COUP DE MAITRE
DE LA CIA CONTRE L’IRAN
Par Jacques BENILLOUCHE
copyright © Temps et Contretemps
Le
récent sommet de l’ONU a été émaillé d’un épisode rocambolesque. La délégation iranienne était accompagnée du caméraman officiel du président
Ahmadinejad, très proche du pouvoir iranien. Hassan Gol Khanban suivait et
filmait la délégation et son président. Il avait préparé pour la fin du voyage
un tournage d’une émission à la gloire du dictateur qui devait montrer comment il brillait sur la scène internationale. Cette émission n’a jamais été
tournée car le caméraman s’était envolé dans le secret le plus total.
Déserteur
Téhéran
le considère comme un déserteur dont les options politiques iraniennes avaient évolué.
Son avocat Paul O’dwyer estime que : «Hassan
Golkanbhan n'est pas perçu comme étant un partisan ou un opposant du régime
iranien, mais comme quelqu’un qui a trahi le régime et qui n’est plus digne de
confiance». Khanban avait travaillé pour la télévision d'État iranienne
IRIB pendant plusieurs années.
Ali Reza Asghari |
Cette
défection est considérée comme la plus importante depuis la disparition en 2007
en Turquie de l’ancien ministre adjoint iranien de la Défense, Ali Reza Asghari.
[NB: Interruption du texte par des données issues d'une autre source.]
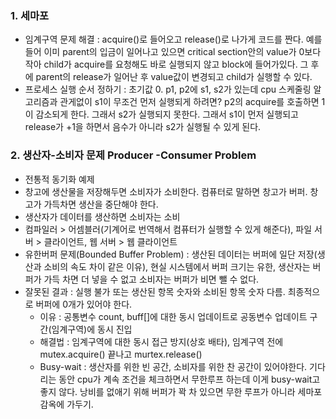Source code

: ### 1. 세마포

- 임계구역 문제 해결 : acquire()로 들어오고 release()로 나가게 코드를 짠다. 예를 들어 이미 parent의 입금이 일어나고 있으면 critical section안의 value가 0보다 작아 child가 acquire를 요청해도 바로 실행되지 않고 block에 들어가있다. 그 후에 parent의 release가 일어난 후 value값이 변경되고 child가 실행할 수 있다.
- 프로세스 실행 순서 정하기 : 초기값 0. p1, p2에 s1, s2가 있는데 cpu 스케줄링 알고리즘과 관게없이 s1이 무조건 먼저 실행되게 하려면? p2의 acquire를 호출하면 1이 감소되게 한다. 그래서 s2가 실행되지 못한다. 그래서 s1이 먼저 실행되고 release가 +1을 하면서 음수가 아니라 s2가 실행될 수 있게 된다.



### 2. 생산자-소비자 문제  Producer -Consumer Problem

- 전통적 동기화 예제 
- 창고에 생산물을 저장해두면 소비자가 소비한다. 컴퓨터로 말하면 창고가 버퍼. 창고가 가득차면 생산을 중단해야 한다.
- 생산자가 데이터를 생산하면 소비자는 소비
- 컴파일러 > 어셈블러(기계어로 번역해서 컴퓨터가 실행할 수 있게 해준다), 파일 서버 > 클라이언트, 웹 서버 > 웹 클라이언트
- 유한버퍼 문제(Bounded Buffer Problem) : 생산된 데이터는 버퍼에 일단 저장(생산과 소비의 속도 차이 같은 이유), 현실 시스템에서 버퍼 크기는 유한, 생산자는 버퍼가 가득 차면 더 넣을 수 없고 소비자는 버퍼가 비면 뺄 수 없다.
- 잘못된 결과 : 실행 불가 또는 생산된 항목 숫자와 소비된 항목 숫자 다름. 최종적으로 버퍼에 0개가 있어야 한다.
  - 이유 : 공통변수 count, buff[]에 대한 동시 업데이트로 공동변수 업데이트 구간(임계구역)에 동시 진입
  - 해결법 : 임계구역에 대한 동시 접근 방지(상호 배타), 임계구역 전에 mutex.acquire() 끝나고 murtex.release()
  - Busy-wait : 생산자를 위한 빈 공간, 소비자를 위한 찬 공간이 있어야한다. 기다리는 동안 cpu가 계속 조건을 체크하면서 무한루프 하는데 이게 busy-wait고 좋지 않다. 낭비를 없애기 위해 버퍼가 꽉 차 있으면 무한 루프가 아니라 세마포 감옥에 가두기.

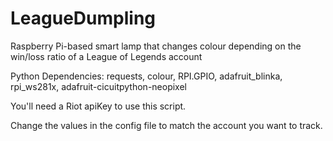 # LeagueDumpling
Raspberry Pi-based smart lamp that changes colour depending on the win/loss ratio of a League of Legends account

Python Dependencies:
requests, colour, RPI.GPIO, adafruit_blinka, rpi_ws281x, adafruit-cicuitpython-neopixel

You'll need a Riot apiKey to use this script.

Change the values in the config file to match the account you want to track.
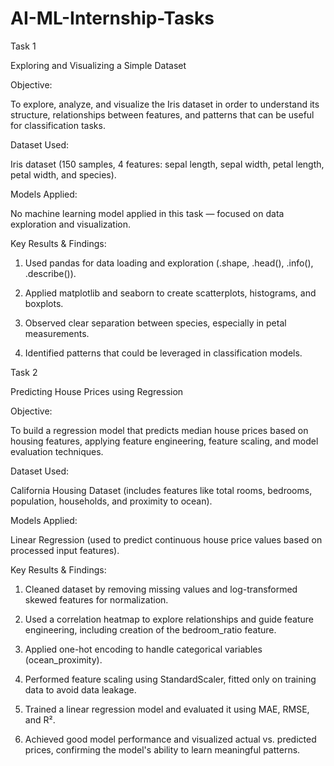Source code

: # AI-ML-Internship-Tasks
Task 1 

Exploring and Visualizing a Simple Dataset

Objective:


To explore, analyze, and visualize the Iris dataset in order to understand its structure, relationships between features, and patterns that can be useful for classification tasks.

Dataset Used:

Iris dataset (150 samples, 4 features: sepal length, sepal width, petal length, petal width, and species).

Models Applied:

No machine learning model applied in this task — focused on data exploration and visualization.

Key Results & Findings:


1) Used pandas for data loading and exploration (.shape, .head(), .info(), .describe()).

2) Applied matplotlib and seaborn to create scatterplots, histograms, and boxplots.

3) Observed clear separation between species, especially in petal measurements.

4) Identified patterns that could be leveraged in classification models.


Task 2

Predicting House Prices using Regression

Objective:

To build a regression model that predicts median house prices based on housing features, applying feature engineering, feature scaling, and model evaluation techniques.

Dataset Used:

California Housing Dataset (includes features like total rooms, bedrooms, population, households, and proximity to ocean).

Models Applied:

Linear Regression (used to predict continuous house price values based on processed input features).

Key Results & Findings:

1) Cleaned dataset by removing missing values and log-transformed skewed features for normalization.

2) Used a correlation heatmap to explore relationships and guide feature engineering, including creation of the bedroom_ratio feature.

3) Applied one-hot encoding to handle categorical variables (ocean_proximity).

4) Performed feature scaling using StandardScaler, fitted only on training data to avoid data leakage.

5) Trained a linear regression model and evaluated it using MAE, RMSE, and R².

6) Achieved good model performance and visualized actual vs. predicted prices, confirming the model's ability to learn meaningful patterns.



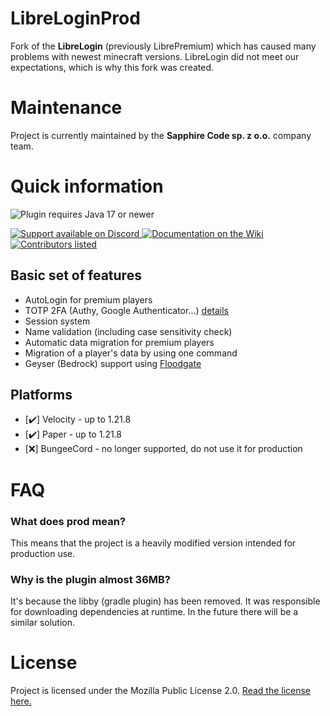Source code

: 
# LibreLoginProd

Fork of the **LibreLogin** (previously LibrePremium) which has caused many problems with newest minecraft versions.
LibreLogin did not meet our expectations, which is why this fork was created.

# Maintenance

Project is currently maintained by the **Sapphire Code sp. z o.o.** company team.

# Quick information

<img src="https://img.shields.io/badge/Java%20version-%2017+-blue?style=for-the-badge&logo=java&logoColor=white"
alt="Plugin requires Java 17 or newer"></img>

<a href="https://discord.gg/WTtEQneRJb">
<img src="https://img.shields.io/badge/Discord-%20SUPPORT-blue?style=for-the-badge&logo=discord&logoColor=white" 
alt="Support available on Discord"></img>
</a>
<a href="https://github.com/Navio1430/LibreLoginProd/wiki">
<img src="https://img.shields.io/badge/Documentation-555555?style=for-the-badge&logo=wikipedia" alt="Documentation on the Wiki"></img>
</a>

<a href="https://github.com/Navio1430/LibreLoginProd/graphs/contributors">
<img src="https://img.shields.io/badge/Contributors-Credits-blue?style=for-the-badge" 
alt="Contributors listed"></img>
</a>

## Basic set of features

- AutoLogin for premium players
- TOTP 2FA (Authy, Google Authenticator...) [details](https://github.com/Navio1430/LibreLoginProd/wiki/2FA)
- Session system
- Name validation (including case sensitivity check)
- Automatic data migration for premium players
- Migration of a player's data by using one command
- Geyser (Bedrock) support using [Floodgate](https://github.com/Navio1430/LibreLoginProd/wiki/Floodgate)

## Platforms
- [✔️] Velocity - up to 1.21.8
- [✔️] Paper - up to 1.21.8
- [❌] BungeeCord - no longer supported, do not use it for production

# FAQ

### What does prod mean?
This means that the project is a heavily modified version intended for production use.

### Why is the plugin almost 36MB?
It's because the libby (gradle plugin) has been removed.
It was responsible for downloading dependencies at runtime.
In the future there will be a similar solution.

# License

Project is licensed under the Mozilla Public License 2.0.
[Read the license here.](https://github.com/Navio1430/LibreLoginProd/blob/master/LICENSE)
Entourée de mystère, elle avait alors fait l’objet d’intenses spéculations dans les
hautes sphères du pouvoir à Téhéran qui avait accusé les renseignements
occidentaux de l’avoir enlevé. Les médias israéliens avaient suggéré que son
rapt était l’œuvre du Mossad alors que plusieurs médias américains, dont le
Washington Post, parlaient d’une défection vers l’occident. Asghari était le
conseiller en chef du ministère de la Défense iranien «pour les affaires stratégiques et les achats d’armement».
Cette
nouvelle affaire est d’autant plus sensible que Hassan Golkanbhan détenait une
mine de renseignements touchant les sites nucléaires et les bases de missiles à
l’occasion des visites d’Ahmadinejad et des déplacements du guide suprême, l'ayatollah
Ali Khamenei. En quittant Téhéran, il avait emporté les plans intérieurs du
complexe nucléaire de Natanz, de l'usine souterraine d'enrichissement Fordo, du
complexe militaro Parchin et du petit réacteur de recherche Amir-Abad à
Téhéran. Il avait filmé et enregistré les exposés des chefs des Gardiens de la
Révolution et du responsable en chef de l’exploitation nucléaire.
Une
année de préparation
Son
voyage avait été minutieusement préparé avec l’aide des services de
renseignements occidentaux puisque, dès la fin septembre, sa femme et ses deux
enfants s’étaient déplacés en Turquie sous prétexte de rencontrer la famille.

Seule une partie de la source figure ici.